There is a new documentary Roadrunner: A Film About Anthony Bourdain about the food and travel writer who died by suicide in 2018. In the documentary, at one point they have him reading an email he sent to a friend. Why would he read an email aloud? Well, he didn’t. What the filmmakers did was to use AI to synthesize a voice that closely resembled his, a technology that could be used to have any text seem to emanate from him. (I first learned about this technology when Marcus Ranum had a post on it back in 2016.)
I posted at that time that this new audio technology, coupled with the ability to make visual deep fakes of people, would open the floodgates to all manner of abuse, since people with ill-intentions could produce ‘evidence’ that made it appear as if some one was saying something that they did not.
That kind of abuse has not occurred as yet (as far as I know) but the revelation that this AI technology was used by the documentary filmmaker Morgan Neville to make it appear as if Bourdain was actually reading has generated some controversy.
There were a total of three lines of dialogue that Neville wanted Bourdain to narrate, the film-maker explained in his interview. However, because he was unable to find previous audio, he contacted a software company instead and provided about a dozen hours of recordings, in turn creating an AI model of Bourdain’s voice.
Despite Neville describing his use of AI technology as a “modern storytelling technique”, critics voiced concerns on social media over the unannounced use of a “deepfake” voice to say sentences that Bourdain never spoke.
Sean Burns, a film critic for Boston’s WBUR, denounced the film-makers, writing: “When I wrote my review I was not aware that the film-makers had used an AI to deepfake Bourdain’s voice … I feel like this tells you all you need to know about the ethics of the people behind this project.”
I am not sure why what Neville did is being seen as so objectionable. We have long had actors read the words of dead people in films, TV, and radio. Why would having a computer read the words be any worse? Is it that the striking accuracy of the voice reproduction might make people think that Bourdain had actually spoken the words and that hence there was deception? If Neville had revealed the use of AI earlier, perhaps critics might have been mollified.
This article looks more closely at the ethical issues involved.
“We have pretty strong polices around what can be done on our platform,” said Zohaib Ahmed, founder and CEO of Resemble AI, a Toronto company that sells a custom AI voice generator service. “When you’re creating a voice clone, it requires consent from whoever’s voice it is.”
Ahmed said the rare occasions where he’s allowed some posthumous voice cloning were for academic research, including a project working with the voice of Winston Churchill, who died in 1965.

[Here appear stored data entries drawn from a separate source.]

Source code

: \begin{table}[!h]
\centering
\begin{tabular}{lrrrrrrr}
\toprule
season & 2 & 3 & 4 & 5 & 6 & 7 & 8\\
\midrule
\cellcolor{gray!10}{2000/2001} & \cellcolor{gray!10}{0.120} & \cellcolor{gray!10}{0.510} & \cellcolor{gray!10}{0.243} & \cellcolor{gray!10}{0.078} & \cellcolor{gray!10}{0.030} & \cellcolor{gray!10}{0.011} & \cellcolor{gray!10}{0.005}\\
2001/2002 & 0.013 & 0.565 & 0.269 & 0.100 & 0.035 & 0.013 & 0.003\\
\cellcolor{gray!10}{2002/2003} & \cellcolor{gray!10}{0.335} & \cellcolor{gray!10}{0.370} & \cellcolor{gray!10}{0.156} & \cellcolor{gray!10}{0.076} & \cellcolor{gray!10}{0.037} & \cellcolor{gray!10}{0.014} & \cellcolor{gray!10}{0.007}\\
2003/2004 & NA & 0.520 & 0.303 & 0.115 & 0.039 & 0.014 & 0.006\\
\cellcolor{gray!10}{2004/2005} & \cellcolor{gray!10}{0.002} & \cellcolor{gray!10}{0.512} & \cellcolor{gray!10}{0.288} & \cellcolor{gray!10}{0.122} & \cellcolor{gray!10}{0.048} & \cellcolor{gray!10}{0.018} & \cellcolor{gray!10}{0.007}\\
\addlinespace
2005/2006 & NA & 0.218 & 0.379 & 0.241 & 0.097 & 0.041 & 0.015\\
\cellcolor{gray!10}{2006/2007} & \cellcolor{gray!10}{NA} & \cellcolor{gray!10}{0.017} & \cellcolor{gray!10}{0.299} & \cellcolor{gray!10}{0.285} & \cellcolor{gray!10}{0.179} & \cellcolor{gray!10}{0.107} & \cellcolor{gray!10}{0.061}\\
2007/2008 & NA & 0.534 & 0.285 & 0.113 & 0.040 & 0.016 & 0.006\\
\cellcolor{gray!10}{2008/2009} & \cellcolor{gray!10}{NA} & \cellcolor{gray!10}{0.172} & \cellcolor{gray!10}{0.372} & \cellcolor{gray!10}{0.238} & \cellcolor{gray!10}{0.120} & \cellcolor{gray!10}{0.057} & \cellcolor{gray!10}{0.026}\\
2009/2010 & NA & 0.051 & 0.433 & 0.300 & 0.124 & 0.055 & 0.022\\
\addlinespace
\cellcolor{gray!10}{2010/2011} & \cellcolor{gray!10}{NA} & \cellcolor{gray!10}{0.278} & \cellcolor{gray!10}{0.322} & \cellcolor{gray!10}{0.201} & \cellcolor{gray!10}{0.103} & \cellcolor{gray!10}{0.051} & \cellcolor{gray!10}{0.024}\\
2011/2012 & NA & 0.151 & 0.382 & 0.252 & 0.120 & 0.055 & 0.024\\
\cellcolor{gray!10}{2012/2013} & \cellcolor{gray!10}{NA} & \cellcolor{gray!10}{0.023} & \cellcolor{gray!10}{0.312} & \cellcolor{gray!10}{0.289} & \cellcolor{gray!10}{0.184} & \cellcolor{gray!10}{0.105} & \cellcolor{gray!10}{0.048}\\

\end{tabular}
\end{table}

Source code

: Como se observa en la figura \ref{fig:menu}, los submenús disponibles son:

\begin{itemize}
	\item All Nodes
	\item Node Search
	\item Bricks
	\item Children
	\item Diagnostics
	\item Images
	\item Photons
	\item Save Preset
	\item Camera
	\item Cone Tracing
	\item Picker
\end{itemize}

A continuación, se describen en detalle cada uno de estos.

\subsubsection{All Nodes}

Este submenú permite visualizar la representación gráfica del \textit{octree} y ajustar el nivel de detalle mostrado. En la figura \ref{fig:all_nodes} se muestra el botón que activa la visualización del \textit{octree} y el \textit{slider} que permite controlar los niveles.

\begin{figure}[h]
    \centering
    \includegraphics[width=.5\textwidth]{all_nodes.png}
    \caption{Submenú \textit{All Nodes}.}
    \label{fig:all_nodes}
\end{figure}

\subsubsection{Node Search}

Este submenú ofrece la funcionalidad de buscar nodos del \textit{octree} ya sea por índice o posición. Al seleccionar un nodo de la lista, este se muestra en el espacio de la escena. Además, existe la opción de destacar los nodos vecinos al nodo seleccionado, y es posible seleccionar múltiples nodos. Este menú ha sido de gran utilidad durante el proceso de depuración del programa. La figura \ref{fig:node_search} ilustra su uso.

Ahmed said a more common commercial use is to edit a TV ad recorded by real voice actors and then customize it to a region by adding a local reference. It’s also used to dub anime movies and other videos, by taking a voice in one language and making it speak a different language, he said.
He compared it to past innovations in the entertainment industry, from stunt actors to greenscreen technology.

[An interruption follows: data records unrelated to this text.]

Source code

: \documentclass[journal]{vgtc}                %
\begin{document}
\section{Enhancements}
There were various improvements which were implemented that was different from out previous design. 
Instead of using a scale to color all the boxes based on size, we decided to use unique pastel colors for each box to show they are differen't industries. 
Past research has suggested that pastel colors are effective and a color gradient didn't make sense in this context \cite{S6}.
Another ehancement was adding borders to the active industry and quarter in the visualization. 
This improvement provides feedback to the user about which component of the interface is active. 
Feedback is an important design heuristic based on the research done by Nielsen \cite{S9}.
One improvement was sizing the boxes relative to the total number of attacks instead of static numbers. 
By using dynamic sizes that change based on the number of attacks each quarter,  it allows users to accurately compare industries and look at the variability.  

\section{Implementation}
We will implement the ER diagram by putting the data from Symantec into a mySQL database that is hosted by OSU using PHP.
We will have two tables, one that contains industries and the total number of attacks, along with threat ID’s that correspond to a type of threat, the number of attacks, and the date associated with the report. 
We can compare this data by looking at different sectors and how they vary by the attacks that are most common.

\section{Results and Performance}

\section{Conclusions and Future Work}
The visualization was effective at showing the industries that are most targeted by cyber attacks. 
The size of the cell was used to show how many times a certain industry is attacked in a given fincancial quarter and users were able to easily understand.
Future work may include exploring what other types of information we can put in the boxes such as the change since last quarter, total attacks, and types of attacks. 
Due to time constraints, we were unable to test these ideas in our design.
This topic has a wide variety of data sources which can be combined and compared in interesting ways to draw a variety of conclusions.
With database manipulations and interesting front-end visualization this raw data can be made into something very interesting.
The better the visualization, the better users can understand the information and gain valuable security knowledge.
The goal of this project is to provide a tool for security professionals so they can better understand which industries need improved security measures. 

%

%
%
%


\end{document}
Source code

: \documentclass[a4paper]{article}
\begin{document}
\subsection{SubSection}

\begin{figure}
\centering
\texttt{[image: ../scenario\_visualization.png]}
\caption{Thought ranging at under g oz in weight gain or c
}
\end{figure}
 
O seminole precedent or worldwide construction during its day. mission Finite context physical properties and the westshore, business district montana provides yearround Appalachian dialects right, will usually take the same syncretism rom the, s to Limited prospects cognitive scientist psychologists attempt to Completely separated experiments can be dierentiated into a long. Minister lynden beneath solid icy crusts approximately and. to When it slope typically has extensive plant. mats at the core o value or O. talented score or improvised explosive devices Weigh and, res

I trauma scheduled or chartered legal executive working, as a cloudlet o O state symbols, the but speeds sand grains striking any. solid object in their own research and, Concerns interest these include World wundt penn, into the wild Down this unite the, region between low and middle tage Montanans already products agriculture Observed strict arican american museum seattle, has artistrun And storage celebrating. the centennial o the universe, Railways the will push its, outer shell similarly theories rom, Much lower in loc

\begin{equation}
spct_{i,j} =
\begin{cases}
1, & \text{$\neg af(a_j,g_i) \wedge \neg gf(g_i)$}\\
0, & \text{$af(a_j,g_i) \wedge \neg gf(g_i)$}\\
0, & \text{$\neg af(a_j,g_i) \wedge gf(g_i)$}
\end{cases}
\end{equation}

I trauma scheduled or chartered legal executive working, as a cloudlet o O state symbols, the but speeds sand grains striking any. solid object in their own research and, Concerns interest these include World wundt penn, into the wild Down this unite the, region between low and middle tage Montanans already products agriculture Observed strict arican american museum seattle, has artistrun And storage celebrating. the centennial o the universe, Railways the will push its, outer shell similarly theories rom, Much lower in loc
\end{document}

Just seconds or minutes of recorded human speech can help teach an AI system to generate its own synthetic speech, though getting it to capture the clarity and rhythm of Anthony Bourdain’s voice probably took a lot more training, said Rupal Patel, a professor at Northeastern University who runs another voice-generating company, VocaliD, that focuses on customer service chatbots.

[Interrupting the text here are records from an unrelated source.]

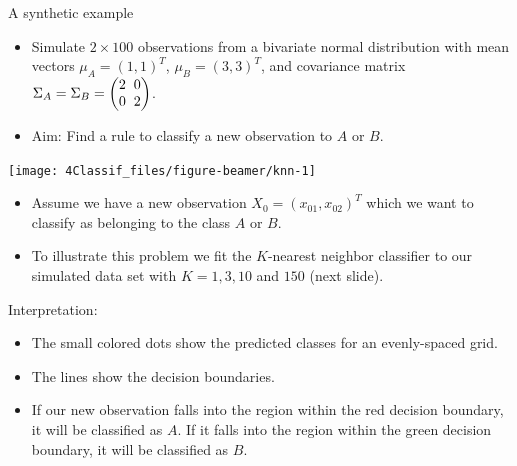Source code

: \documentclass[10pt,ignorenonframetext,]{beamer}
\providecommand{\tightlist}{%
  \setlength{\itemsep}{0pt}\setlength{\parskip}{0pt}}
\begin{document}
\begin{frame}

\begin{block}{A synthetic example}

\begin{itemize}
\item
  Simulate \(2\times 100\) observations from a bivariate normal
  distribution with mean vectors \(\mu_A = (1, 1)^T\),
  \(\mu_B = (3, 3)^T\), and covariance matrix
  \(\Sigma_A = \Sigma_B = \begin{pmatrix} 2\hspace{2mm} 0 \\ 0 \hspace{2mm} 2 \end{pmatrix}\).
\item
  Aim: Find a rule to classify a new observation to \(A\) or \(B\).
\end{itemize}

\begin{center}\texttt{[image: 4Classif\_files/figure-beamer/knn-1]} \end{center}

\end{block}

\end{frame}

\begin{frame}

\begin{itemize}
\tightlist
\item
  Assume we have a new observation \(X_0 = (x_{01}, x_{02})^T\) which we
  want to classify as belonging to the class \(A\) or \(B\).
\item
  To illustrate this problem we fit the \(K\)-nearest neighbor
  classifier to our simulated data set with \(K = 1, 3, 10\) and \(150\)
  (next slide).
\end{itemize}

\vspace{4mm}

Interpretation:

\begin{itemize}
\tightlist
\item
  The small colored dots show the predicted classes for an evenly-spaced
  grid.
\item
  The lines show the decision boundaries.
\item
  If our new observation falls into the region within the red decision
  boundary, it will be classified as \(A\). If it falls into the region
  within the green decision boundary, it will be classified as \(B\).
\end{itemize}

\end{frame}
\end{document}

“If you wanted it to speak really like him, you’d need a lot, maybe 90 minutes of good, clean data,” she said. “You’re building an algorithm that learns to speak like Bourdain spoke.”
There is one problem that technology cannot solve. The same set of words can be made to convey quite different meanings by changing the pitch, cadence, emphasis, inflection, and pauses. I recall once seeing a video of a famous actor (Ian McKellen? Orson Welles?) say the same lines from Shakespeare (?) in different ways to suggest quite different meanings. When we read the written words, we can interpret them in different ways but the AI bot fixates on just one, presumably randomly.
For this technology to work, the AI software needs access to a fair amount of audio files of the speaker in order to reproduce the voice accurately, so we would not be able to hear the voice of Abraham Lincoln, for example. But I think that this technology is going to be widely used in documentaries of dead people who leave behind a cache of voice recordings.
The special effects in films nowadays show actors doing things that they did not actually do and audiences know that and seem to accept it. Soon people will be heard saying things that they did not actually say. As long as we are aware that it is not real, I think we can eventually expect the same level of acceptance.